GIVEN ENTRIES:
= = = = = = =
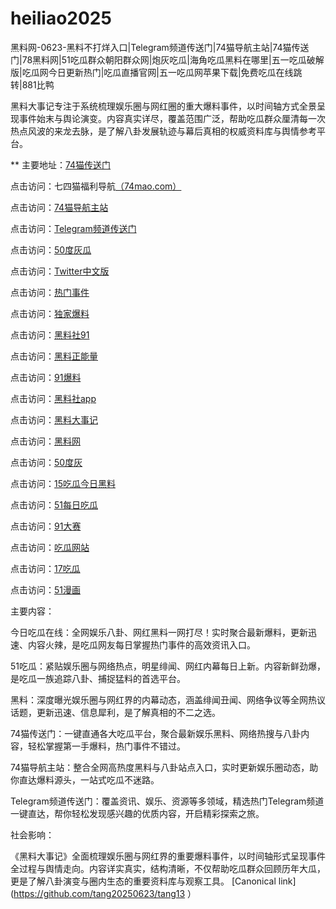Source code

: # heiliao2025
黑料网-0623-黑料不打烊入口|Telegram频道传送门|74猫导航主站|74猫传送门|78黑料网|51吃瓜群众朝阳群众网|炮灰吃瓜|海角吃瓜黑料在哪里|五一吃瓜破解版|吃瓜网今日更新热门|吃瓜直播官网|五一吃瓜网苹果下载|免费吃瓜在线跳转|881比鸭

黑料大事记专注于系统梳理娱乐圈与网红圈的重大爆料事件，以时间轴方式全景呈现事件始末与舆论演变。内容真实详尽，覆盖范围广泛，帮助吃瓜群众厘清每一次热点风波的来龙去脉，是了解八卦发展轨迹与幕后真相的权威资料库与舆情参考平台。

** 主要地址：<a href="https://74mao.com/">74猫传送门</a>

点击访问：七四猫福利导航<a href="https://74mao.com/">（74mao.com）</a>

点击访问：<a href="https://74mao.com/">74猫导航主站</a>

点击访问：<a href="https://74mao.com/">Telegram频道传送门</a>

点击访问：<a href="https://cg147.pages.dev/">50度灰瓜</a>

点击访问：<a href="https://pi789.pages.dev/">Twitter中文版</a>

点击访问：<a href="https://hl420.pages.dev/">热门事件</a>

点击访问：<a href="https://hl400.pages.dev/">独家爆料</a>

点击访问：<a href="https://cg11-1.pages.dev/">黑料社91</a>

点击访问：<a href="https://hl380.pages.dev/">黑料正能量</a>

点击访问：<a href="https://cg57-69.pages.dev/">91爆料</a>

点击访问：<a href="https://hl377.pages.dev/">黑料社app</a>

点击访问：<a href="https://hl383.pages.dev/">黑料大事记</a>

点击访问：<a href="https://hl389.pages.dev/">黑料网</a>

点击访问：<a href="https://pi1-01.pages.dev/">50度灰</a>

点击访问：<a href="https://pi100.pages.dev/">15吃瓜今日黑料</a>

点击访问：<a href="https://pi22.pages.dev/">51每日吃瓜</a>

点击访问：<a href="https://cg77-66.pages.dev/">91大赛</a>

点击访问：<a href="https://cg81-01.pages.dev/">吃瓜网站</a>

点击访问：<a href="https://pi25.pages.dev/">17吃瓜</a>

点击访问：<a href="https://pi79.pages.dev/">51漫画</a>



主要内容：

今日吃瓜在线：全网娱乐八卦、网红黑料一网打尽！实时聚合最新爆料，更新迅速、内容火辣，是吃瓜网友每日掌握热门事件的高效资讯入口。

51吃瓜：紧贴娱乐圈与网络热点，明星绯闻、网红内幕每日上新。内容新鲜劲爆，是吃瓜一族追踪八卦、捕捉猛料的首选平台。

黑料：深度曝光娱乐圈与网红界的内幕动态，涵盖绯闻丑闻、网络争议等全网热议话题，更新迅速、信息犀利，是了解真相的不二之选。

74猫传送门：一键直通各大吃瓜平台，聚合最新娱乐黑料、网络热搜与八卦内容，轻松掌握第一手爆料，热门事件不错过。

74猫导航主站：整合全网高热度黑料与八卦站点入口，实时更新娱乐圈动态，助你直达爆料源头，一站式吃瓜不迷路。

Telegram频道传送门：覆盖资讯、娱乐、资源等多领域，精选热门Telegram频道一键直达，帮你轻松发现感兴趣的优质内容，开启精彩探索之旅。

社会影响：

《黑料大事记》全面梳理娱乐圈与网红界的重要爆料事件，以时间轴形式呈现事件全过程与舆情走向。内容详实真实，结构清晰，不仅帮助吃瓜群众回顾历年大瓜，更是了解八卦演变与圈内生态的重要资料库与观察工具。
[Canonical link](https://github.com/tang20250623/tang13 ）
= = = = = = =
YOUR INSTRUCTIONS:
Please copy the line holding "Telegram频道传送门：" and all lines after it to the end of the records, exactly, and nothing else.

ANSWER TO THIS PROBLEM:
Telegram频道传送门：覆盖资讯、娱乐、资源等多领域，精选热门Telegram频道一键直达，帮你轻松发现感兴趣的优质内容，开启精彩探索之旅。

社会影响：

《黑料大事记》全面梳理娱乐圈与网红界的重要爆料事件，以时间轴形式呈现事件全过程与舆情走向。内容详实真实，结构清晰，不仅帮助吃瓜群众回顾历年大瓜，更是了解八卦演变与圈内生态的重要资料库与观察工具。
[Canonical link](https://github.com/tang20250623/tang13 ）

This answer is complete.